気づいたら、幼い子供になっており、前世で乙女ゲームの悪役令嬢に生まれ変わっていた。

しかも、婚約者の王太子が前世の幼馴染だった。

5歳の時に宮殿で、親から王太子を紹介され、「最推し、最高……!」と鼻血を出しながら、卒倒された時に気づいたのだ。


これ、幼馴染の優太と反応一緒じゃない?


乙女ゲーを、私よりやりこみながら、悪役令嬢のスチルで悶絶しながら、鼻血を出して、倒れた時を思い出した。


意識が戻った王太子に確認してみると、「え?アリッサ様が、恵梨奈?まじ?」とおよそショタらしくない目でこっちを見られた。


そして、思いっきり抱きつかれたのだ。


「また会えて、良かった。恵梨奈が、電車のホームから落ちて、助けようと思って、俺も飛び降りたんだけど、電車きてて。もう会えないかと思ってた。」


私の記憶には残っていなかったが、泣きながら、きつく抱きしめてくる、優太を見ると、私も涙がでてきた。

その日は、大人に離されるまで、二人でくっついていた。



その為、とんとん拍子で婚約が進み、凄まじい王太子妃の教育をなんとかのりきり、学園の生徒として過ごしていた。

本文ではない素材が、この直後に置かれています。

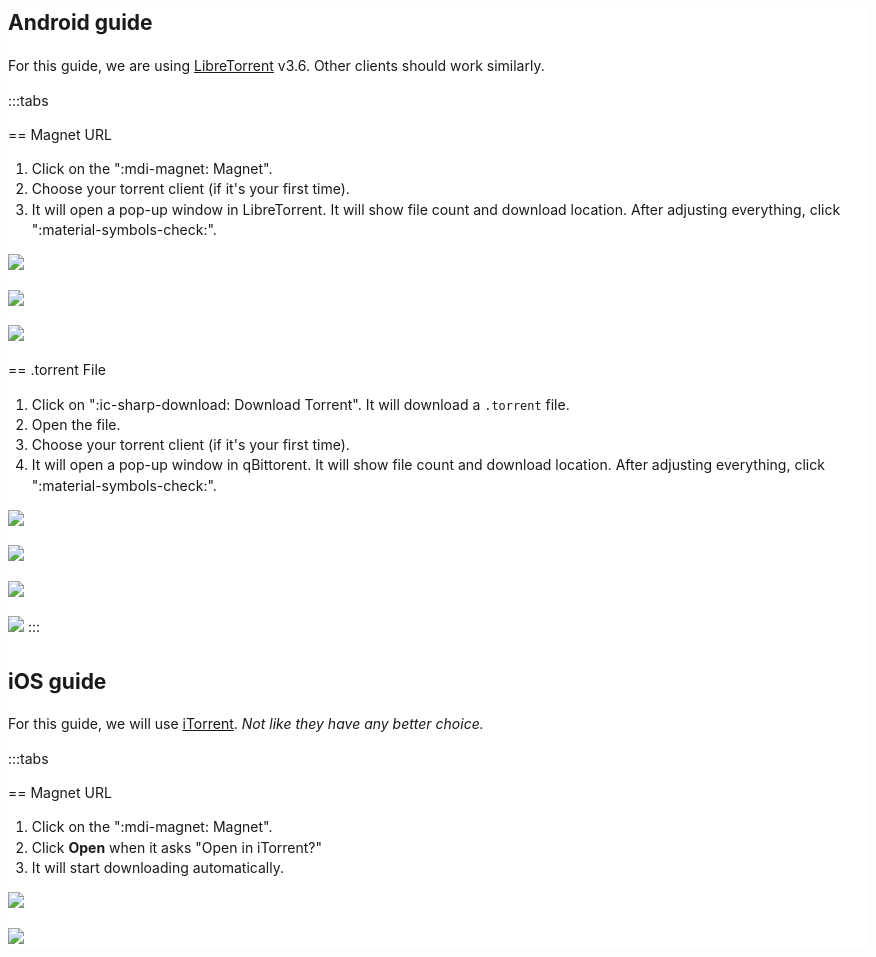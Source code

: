 ## Android guide

For this guide, we are using [LibreTorrent](https://play.google.com/store/apps/details?id=org.proninyaroslav.libretorrent) v3.6. Other clients should work similarly.

:::tabs

== Magnet URL

1. Click on the ":mdi-magnet: Magnet".
2. Choose your torrent client (if it's your first time).
3. It will open a pop-up window in LibreTorrent. It will show file count and download location. After adjusting everything, click ":material-symbols-check:".

![](/torrenting/lib1.png)

![](/torrenting/lib2.png)

![](/torrenting/lib3.png)

== .torrent File

1. Click on ":ic-sharp-download: Download Torrent". It will download a `.torrent` file.
2. Open the file.
3. Choose your torrent client (if it's your first time).
4. It will open a pop-up window in qBittorent. It will show file count and download location. After adjusting everything, click ":material-symbols-check:".

![](/torrenting/lib4.png)

![](/torrenting/lib5.png)

![](/torrenting/lib6.png)

![](/torrenting/lib7.png)
:::

## iOS guide

For this guide, we will use [iTorrent](https://github.com/XITRIX/iTorrent). *Not like they have any better choice.*

:::tabs

== Magnet URL

1. Click on the ":mdi-magnet: Magnet".
2. Click **Open** when it asks "Open in iTorrent?"
3. It will start downloading automatically.

![](/torrenting/ipad1.jpg)

![](/torrenting/ipad2.jpg)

「アリッサ、そろそろヒロインがくる時期だけど、大丈夫そう?」


真剣な顔で言う、優太こと、王太子ショーン。


「……完璧に忘れていたわ。」


王太子妃の教育と優太とのお茶会やダンス練習に忙しくて、それ以外のことは、頭から抜け落ちていた。


「そうだろうなとは思っていたんだ。でも、任せといて。俺は、アリッサ一筋だから。それに、ヒロインに良さそうな相手を見繕っといたから。」


「良さそうな相手?」


「そうそう。うちの社畜真っ青で働いてる宰相。男盛りの35歳。20歳で奥さんなくしてから、まったく女の影を感じさせない、ストイックな男だよ。」


「17歳に35歳を勧めるなんて酷いんじゃない?」


「こっちの世界では当たり前な年齢差じゃん?しかも、侯爵で宰相だから下手な貴族より高年収だし、イケメンだし、変な親戚もいないし。しかも好きになったら、溺愛してくれること間違いないよ?」


「年齢差は確かにそうだけど、私たちと同い年の息子がいるし、しかも溺愛してくれるなんてわからないじゃない?」


「息子の方はダメ。頭はいいけど、プライド高いし、浮気性だし。幸せになれないと思うよ。後、宰相が溺愛するのは間違いないよ。実は理由があるんだけど、後で言うね。でも、間違い無いよ。」


「そうなのね……。実際はどうかわからないけど、ショーンが言うなら様子を見てみるわ。」



そして、やってきたヒロイン。

王太子ショーン以外の、宰相の息子ライや騎士科の年下わんこルーン、担任の先生ハンレーを次々と籠絡し、ハーレム状態になっていった。

良かった、年上も恋愛対象みたいね。

ヒロインは王太子のショーンにもアタックしていたが、適当に流されて、あしらわれていた。

私は、ショーンを信じて、ヒロインを傍観していた。

そのうち、宰相の息子の婚約者や、年下わんこの婚約者が周りを巻き込みながら、ヒロインをイジメ始めた。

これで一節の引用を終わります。